### PROBLEM TO SOLVE
Only the pictures should be dropped; copy the rest of the entries exactly.
== Segment start ==
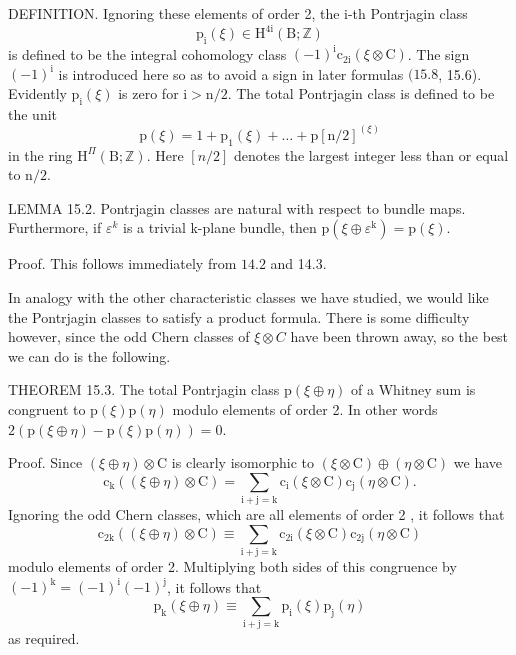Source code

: \documentclass[10pt]{article}
\begin{document}
DEFINITION. Ignoring these elements of order 2, the i-th Pontrjagin class
$$
\mathrm{p}_{\mathrm{i}}(\xi) \in \mathrm{H}^{4 \mathrm{i}}(\mathrm{B} ; \mathbb{Z})
$$
is defined to be the integral cohomology class $(-1)^{\mathrm{i}} \mathrm{c}_{2 \mathrm{i}}(\xi \otimes \mathrm{C})$. The sign $(-1)^{\mathrm{i}}$ is introduced here so as to avoid a sign in later formulas $(15.8$, 15.6). Evidently $\mathrm{p}_{\mathrm{i}}(\xi)$ is zero for $\mathrm{i}>\mathrm{n} / 2$. The total Pontrjagin class is defined to be the unit
$$
\mathrm{p}(\xi)=1+\mathrm{p}_{1}(\xi)+\ldots+\mathrm{p}[\mathrm{n} / 2]^{(\xi)}
$$
in the ring $\mathrm{H}^{\Pi}(\mathrm{B} ; \mathbb{Z})$. Here $[n / 2]$ denotes the largest integer less than or equal to $\mathrm{n} / 2$.

LEMMA 15.2. Pontrjagin classes are natural with respect to bundle maps. Furthermore, if $\varepsilon^{k}$ is a trivial k-plane bundle, then $\mathrm{p}\left(\xi \oplus \varepsilon^{\mathrm{k}}\right)=\mathrm{p}(\xi)$.

Proof. This follows immediately from $14.2$ and 14.3.

In analogy with the other characteristic classes we have studied, we would like the Pontrjagin classes to satisfy a product formula. There is some difficulty however, since the odd Chern classes of $\xi \otimes C$ have been thrown away, so the best we can do is the following.

THEOREM 15.3. The total Pontrjagin class $\mathrm{p}(\xi \oplus \eta)$ of a Whitney sum is congruent to $\mathrm{p}(\xi) \mathrm{p}(\eta)$ modulo elements of order 2. In other words $2(\mathrm{p}(\xi \oplus \eta)-\mathrm{p}(\xi) \mathrm{p}(\eta))=0$.

Proof. Since $(\xi \oplus \eta) \otimes \mathrm{C}$ is clearly isomorphic to $(\xi \otimes \mathrm{C}) \oplus(\eta \otimes \mathrm{C})$ we have
$$
\mathrm{c}_{\mathrm{k}}((\xi \oplus \eta) \otimes \mathrm{C})=\sum_{\mathrm{i}+\mathrm{j}=\mathrm{k}} \mathrm{c}_{\mathrm{i}}(\xi \otimes \mathrm{C}) \mathrm{c}_{\mathrm{j}}(\eta \otimes \mathrm{C}) .
$$
Ignoring the odd Chern classes, which are all elements of order 2 , it follows that
$$
\mathrm{c}_{2 \mathrm{k}}((\xi \oplus \eta) \otimes \mathrm{C}) \equiv \sum_{\mathrm{i}+\mathrm{j}=\mathrm{k}} \mathrm{c}_{2 \mathrm{i}}(\xi \otimes \mathrm{C}) \mathrm{c}_{2 \mathrm{j}}(\eta \otimes \mathrm{C})
$$
modulo elements of order 2. Multiplying both sides of this congruence by $(-1)^{\mathrm{k}}=(-1)^{\mathrm{i}}(-1)^{\mathrm{j}}$, it follows that
$$
\mathrm{p}_{\mathrm{k}}(\xi \oplus \eta) \equiv \sum_{\mathrm{i}+\mathrm{j}=\mathrm{k}} \mathrm{p}_{\mathrm{i}}(\xi) \mathrm{p}_{\mathrm{j}}(\eta)
$$
as required.
\end{document}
== Segment end ==
### REPLY
Source code

: \documentclass[10pt]{article}
\begin{document}
DEFINITION. Ignoring these elements of order 2, the i-th Pontrjagin class
$$
\mathrm{p}_{\mathrm{i}}(\xi) \in \mathrm{H}^{4 \mathrm{i}}(\mathrm{B} ; \mathbb{Z})
$$
is defined to be the integral cohomology class $(-1)^{\mathrm{i}} \mathrm{c}_{2 \mathrm{i}}(\xi \otimes \mathrm{C})$. The sign $(-1)^{\mathrm{i}}$ is introduced here so as to avoid a sign in later formulas $(15.8$, 15.6). Evidently $\mathrm{p}_{\mathrm{i}}(\xi)$ is zero for $\mathrm{i}>\mathrm{n} / 2$. The total Pontrjagin class is defined to be the unit
$$
\mathrm{p}(\xi)=1+\mathrm{p}_{1}(\xi)+\ldots+\mathrm{p}[\mathrm{n} / 2]^{(\xi)}
$$
in the ring $\mathrm{H}^{\Pi}(\mathrm{B} ; \mathbb{Z})$. Here $[n / 2]$ denotes the largest integer less than or equal to $\mathrm{n} / 2$.

LEMMA 15.2. Pontrjagin classes are natural with respect to bundle maps. Furthermore, if $\varepsilon^{k}$ is a trivial k-plane bundle, then $\mathrm{p}\left(\xi \oplus \varepsilon^{\mathrm{k}}\right)=\mathrm{p}(\xi)$.

Proof. This follows immediately from $14.2$ and 14.3.

In analogy with the other characteristic classes we have studied, we would like the Pontrjagin classes to satisfy a product formula. There is some difficulty however, since the odd Chern classes of $\xi \otimes C$ have been thrown away, so the best we can do is the following.

THEOREM 15.3. The total Pontrjagin class $\mathrm{p}(\xi \oplus \eta)$ of a Whitney sum is congruent to $\mathrm{p}(\xi) \mathrm{p}(\eta)$ modulo elements of order 2. In other words $2(\mathrm{p}(\xi \oplus \eta)-\mathrm{p}(\xi) \mathrm{p}(\eta))=0$.

Proof. Since $(\xi \oplus \eta) \otimes \mathrm{C}$ is clearly isomorphic to $(\xi \otimes \mathrm{C}) \oplus(\eta \otimes \mathrm{C})$ we have
$$
\mathrm{c}_{\mathrm{k}}((\xi \oplus \eta) \otimes \mathrm{C})=\sum_{\mathrm{i}+\mathrm{j}=\mathrm{k}} \mathrm{c}_{\mathrm{i}}(\xi \otimes \mathrm{C}) \mathrm{c}_{\mathrm{j}}(\eta \otimes \mathrm{C}) .
$$
Ignoring the odd Chern classes, which are all elements of order 2 , it follows that
$$
\mathrm{c}_{2 \mathrm{k}}((\xi \oplus \eta) \otimes \mathrm{C}) \equiv \sum_{\mathrm{i}+\mathrm{j}=\mathrm{k}} \mathrm{c}_{2 \mathrm{i}}(\xi \otimes \mathrm{C}) \mathrm{c}_{2 \mathrm{j}}(\eta \otimes \mathrm{C})
$$
modulo elements of order 2. Multiplying both sides of this congruence by $(-1)^{\mathrm{k}}=(-1)^{\mathrm{i}}(-1)^{\mathrm{j}}$, it follows that
$$
\mathrm{p}_{\mathrm{k}}(\xi \oplus \eta) \equiv \sum_{\mathrm{i}+\mathrm{j}=\mathrm{k}} \mathrm{p}_{\mathrm{i}}(\xi) \mathrm{p}_{\mathrm{j}}(\eta)
$$
as required.
\end{document}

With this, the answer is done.